Jonathan Harris: The title of this piece is called Night School. I heard a story about Frederick Douglass being taught to read illegally. For Black people there are anti literacy laws going around.

Bill Kubota: Jonathan Harris. His studio is in Corktown. He became a national sensation a couple of years ago with his painting Critical Race Theory.

Jonathan Harris: And even when I was in school, like, I studied graphic design and I was just told, Oh, if you really want to succeed, you have to go to California. I’ve still had a pamphlet of the different companies in California, in Chicago or New York that the teacher gave us. And now it’s like, well, I’m not even in that world and I’m able to do what I want to do in the city of Detroit. At home.

Melinda Ruth Rushing PHD, Artist: I saw how this really was something unique that Detroit has. I don’t know if it’s anywhere else in the country.

Hi, my name is Melinda Ruth.

They’re bringing emerging artists and it’s a direct connect to the art world. And I have two pieces. The first, the smaller one is actually a mixed media line of cut.

Bill Kubota: Melinda Ruth Rushing from Texas with a Ph.D. in the health science field, arriving in the midst of COVID.

Melinda Ruth Rushing PHD: And I moved up here for a post-doc fellowship at the University of Michigan. Black print ink overlaid with India ink. Before coming here, I was in a show in a gallery in Chicago, and they had mentioned how there’s a big art scene in Detroit. Instead of moving and living in Ann Arbor, I wanted to live in Detroit because I wanted to pursue this art. And it was actually like a black-and-white study that I was working on.

I think artists, especially for Black artists, it’s hard getting into this industry and it’s hard like finding where you kind of fit in. But this one brings people that are more seasoned, that are vets in the industry. I’m asking for $400. With the line cut, it has already been sold.

Henry Harper: Did it sell here?

Melinda Ruth Rushing PHD: Yes.

Henry Harper: Sold.

Judy Bowman: When I first came to the Breakfast Club, they asked me what kind of artist did I want to be. And from the very beginning I said, I want to I want my work to be in museums. I want my children and grandchildren to come and say, that’s my grandmother’s work. Or that’s my great-grandmother’s work.

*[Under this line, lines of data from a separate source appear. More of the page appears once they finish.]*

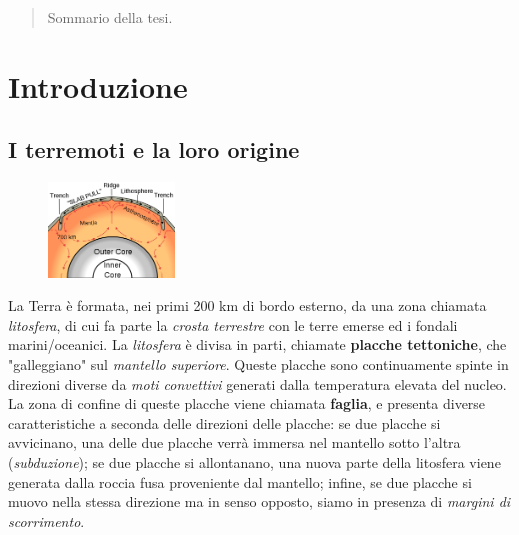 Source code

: \documentclass[a4paper,10pt]{memoir}
\begin{document}
  
  
\frontmatter


\maketitle
\cleardoublepage

\begin{abstract}
	\thispagestyle{plain}
	Sommario della tesi.
\end{abstract}
\cleardoublepage

\tableofcontents
\cleardoublepage

\mainmatter

\renewcommand\chapterheadstart{}
\renewcommand\printchaptername{}
\renewcommand\chapternamenum{}
\renewcommand\printchapternum{}
\renewcommand\afterchapternum{}
\renewcommand\printchaptertitle[1]{\chaptitlefont \thechapter. \space #1}


\chapter{Introduzione}

\section{I terremoti e la loro origine}


\begin{figure}
\label{fig:litosfera}
\includegraphics[width=0.30\textwidth]{introduzione/oceanic_spreading}
\end{figure}

La Terra è formata, nei primi 200 km di bordo esterno, da una zona chiamata \textit{litosfera}, di cui fa parte la \textit{crosta terrestre} con le terre emerse ed i fondali marini/oceanici. La \textit{litosfera} è divisa in parti, chiamate \textbf{placche tettoniche}, che "galleggiano" sul \textit{mantello superiore}. Queste placche sono continuamente spinte in direzioni diverse da \textit{moti convettivi} generati dalla temperatura elevata del nucleo. La zona di confine di queste placche viene chiamata \textbf{faglia}, e presenta diverse caratteristiche a seconda delle direzioni delle placche: se due placche si avvicinano, una delle due placche verrà immersa nel mantello sotto l'altra (\textit{subduzione}); se due placche si allontanano, una nuova parte della litosfera viene generata dalla roccia fusa proveniente dal mantello; infine, se due placche si muovo nella stessa direzione ma in senso opposto, siamo in presenza di \textit{margini di scorrimento}.
\end{document}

Bill Kubota: Judy Bowman, collage maker, retired educator, and original Breakfast Clubber, says she got serious about her art seven years ago.

Judy Bowman: They start telling me, guiding me towards that venue that I wanted to be in. And sure enough, my work is now in museums.

Henry Harper: Detroit artist Judy Bowman was in the Armory Show, which was the most important art exhibition in New York City, and she sold out. And then she went to Basel this year and she sold out.

Judy Bowman: And so, I guess I came at the right time because people were really surprised how quickly my career went. I am. It’s like, wow, this is a lot.

Oshun Williams: With me, I kind of just want to compete with the best because that’s what I do. I paint. So I just want to like, be around the best because I want to be the best.

Judy Bowman: I think it is the least expensive art school in the world.

Jonathan Harris: And that’s why I always tell artists, you know, just show up. Even if you don’t have nothing, you’re going to learn something. You’re going to see something that’s going to inspire. If you show up with an open mind, you definitely going to leave different.

Henry Harper: I have not heard this kind of vitality is anywhere yet. People always say, why don’t we brand it. Why don’t we do all.. I’m not doing all that. I don’t want to do all that. It’s just encouraging artists to do their best and be the best that they can be.